Receipt Scanning with EasyOCR - Suvendra's Playground

Recently I was looking for some OCR programs to process some receipts. Eventually I may just be using Azure of AWS to process them, but before that I thought why not get some free to use tools and see how they work. I downloaded the receipt in the image above from the net and using it just for testing my program.

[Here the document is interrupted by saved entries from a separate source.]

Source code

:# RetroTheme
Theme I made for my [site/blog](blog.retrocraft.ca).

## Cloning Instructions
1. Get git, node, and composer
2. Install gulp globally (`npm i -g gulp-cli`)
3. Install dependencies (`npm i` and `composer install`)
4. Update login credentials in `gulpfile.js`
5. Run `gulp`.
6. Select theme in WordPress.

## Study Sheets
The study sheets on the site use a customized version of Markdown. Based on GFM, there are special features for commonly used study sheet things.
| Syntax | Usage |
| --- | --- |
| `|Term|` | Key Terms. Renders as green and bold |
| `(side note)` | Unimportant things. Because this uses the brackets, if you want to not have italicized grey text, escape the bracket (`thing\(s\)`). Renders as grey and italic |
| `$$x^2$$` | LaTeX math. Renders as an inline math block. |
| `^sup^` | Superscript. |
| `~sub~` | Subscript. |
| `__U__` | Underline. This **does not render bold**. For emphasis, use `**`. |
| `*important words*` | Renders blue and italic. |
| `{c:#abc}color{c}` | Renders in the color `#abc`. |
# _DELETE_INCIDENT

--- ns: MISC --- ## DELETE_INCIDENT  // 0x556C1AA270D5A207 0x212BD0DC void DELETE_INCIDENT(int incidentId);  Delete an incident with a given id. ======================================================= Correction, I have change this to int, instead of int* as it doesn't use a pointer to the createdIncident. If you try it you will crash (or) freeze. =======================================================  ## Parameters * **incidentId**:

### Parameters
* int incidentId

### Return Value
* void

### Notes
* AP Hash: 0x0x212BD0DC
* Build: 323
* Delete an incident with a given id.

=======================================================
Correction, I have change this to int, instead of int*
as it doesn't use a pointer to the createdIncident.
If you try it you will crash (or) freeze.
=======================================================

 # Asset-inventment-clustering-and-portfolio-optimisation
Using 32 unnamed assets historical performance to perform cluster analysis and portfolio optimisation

We all know Tesseract. It is the first free to use tool that comes to mind when we think OCR. I have already used this, so I started looking for alternatives. I found EasyOCR that seemed to be using ResNet and LSTM pipeline for extracting text. EasyOCR is a program for Python developers and supports 80+ languages. It supports GPU processing, so on a computer having supported GPU, it runs nice and fast.

The Problem

The client here is getting a lot of different invoices and receipts from different vendors for services rendered by them. Of course all of these are in different sizes and shapes. Some are nice and printed, while others are hand-written. Invoices are different even for the same vendor. Client takes all of these different invoices and manually enters the dollar values in an application built by us for further processing. We wanted to see what we can do to reduce this pain. One option we were thinking is processing at least some of these invoices automagically to corresponding fields. This will increase accuracy and also will speed up the entry process.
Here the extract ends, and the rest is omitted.